BEGIN RECORDS TO PROCESS

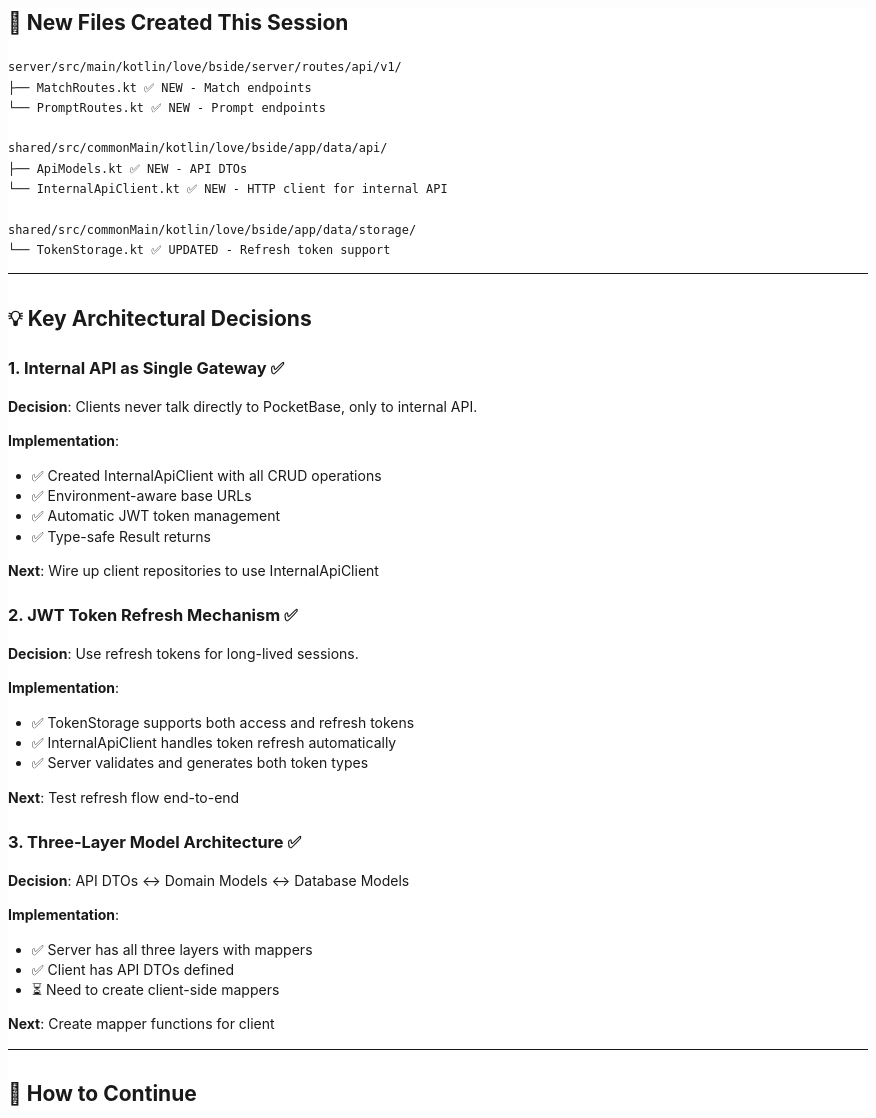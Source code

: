 
## 📁 New Files Created This Session

```
server/src/main/kotlin/love/bside/server/routes/api/v1/
├── MatchRoutes.kt ✅ NEW - Match endpoints
└── PromptRoutes.kt ✅ NEW - Prompt endpoints

shared/src/commonMain/kotlin/love/bside/app/data/api/
├── ApiModels.kt ✅ NEW - API DTOs  
└── InternalApiClient.kt ✅ NEW - HTTP client for internal API

shared/src/commonMain/kotlin/love/bside/app/data/storage/
└── TokenStorage.kt ✅ UPDATED - Refresh token support
```

---

## 💡 Key Architectural Decisions

### 1. Internal API as Single Gateway ✅
**Decision**: Clients never talk directly to PocketBase, only to internal API.

**Implementation**:
- ✅ Created InternalApiClient with all CRUD operations
- ✅ Environment-aware base URLs
- ✅ Automatic JWT token management
- ✅ Type-safe Result<T> returns

**Next**: Wire up client repositories to use InternalApiClient

### 2. JWT Token Refresh Mechanism ✅
**Decision**: Use refresh tokens for long-lived sessions.

**Implementation**:
- ✅ TokenStorage supports both access and refresh tokens
- ✅ InternalApiClient handles token refresh automatically
- ✅ Server validates and generates both token types

**Next**: Test refresh flow end-to-end

### 3. Three-Layer Model Architecture ✅
**Decision**: API DTOs ↔ Domain Models ↔ Database Models

**Implementation**:
- ✅ Server has all three layers with mappers
- ✅ Client has API DTOs defined
- ⏳ Need to create client-side mappers

**Next**: Create mapper functions for client

---

## 🚀 How to Continue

END RECORDS TO PROCESS

TASK TO COMPLETE →
How many lines of these entries hold the string "love"? Answer with the number alone.

TASK OUTPUT →
3